___ Dataset records

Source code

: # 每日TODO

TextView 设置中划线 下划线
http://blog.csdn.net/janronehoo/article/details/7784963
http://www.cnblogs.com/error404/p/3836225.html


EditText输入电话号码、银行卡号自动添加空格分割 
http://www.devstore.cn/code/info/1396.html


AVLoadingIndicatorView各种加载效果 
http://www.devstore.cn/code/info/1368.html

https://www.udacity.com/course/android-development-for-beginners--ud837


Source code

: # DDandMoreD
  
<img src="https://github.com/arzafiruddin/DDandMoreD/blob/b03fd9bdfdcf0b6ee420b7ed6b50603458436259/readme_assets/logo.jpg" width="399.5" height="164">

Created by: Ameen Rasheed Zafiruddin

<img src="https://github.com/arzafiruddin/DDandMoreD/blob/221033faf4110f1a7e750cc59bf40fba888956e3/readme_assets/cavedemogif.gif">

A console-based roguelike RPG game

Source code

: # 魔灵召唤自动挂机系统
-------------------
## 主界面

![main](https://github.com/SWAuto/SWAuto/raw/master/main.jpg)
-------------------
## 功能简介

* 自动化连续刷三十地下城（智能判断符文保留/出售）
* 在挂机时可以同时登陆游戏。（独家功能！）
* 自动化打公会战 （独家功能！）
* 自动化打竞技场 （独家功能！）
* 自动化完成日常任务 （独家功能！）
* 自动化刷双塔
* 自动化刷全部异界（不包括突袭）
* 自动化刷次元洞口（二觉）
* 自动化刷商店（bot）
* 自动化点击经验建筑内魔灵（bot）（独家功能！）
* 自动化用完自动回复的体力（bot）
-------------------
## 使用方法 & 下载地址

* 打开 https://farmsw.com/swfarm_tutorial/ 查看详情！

______

# Task description
Wherever "github" turns up in the records, copy the whole line.

# Reply to the exercise
<img src="https://github.com/arzafiruddin/DDandMoreD/blob/b03fd9bdfdcf0b6ee420b7ed6b50603458436259/readme_assets/logo.jpg" width="399.5" height="164">
<img src="https://github.com/arzafiruddin/DDandMoreD/blob/221033faf4110f1a7e750cc59bf40fba888956e3/readme_assets/cavedemogif.gif">
![main](https://github.com/SWAuto/SWAuto/raw/master/main.jpg)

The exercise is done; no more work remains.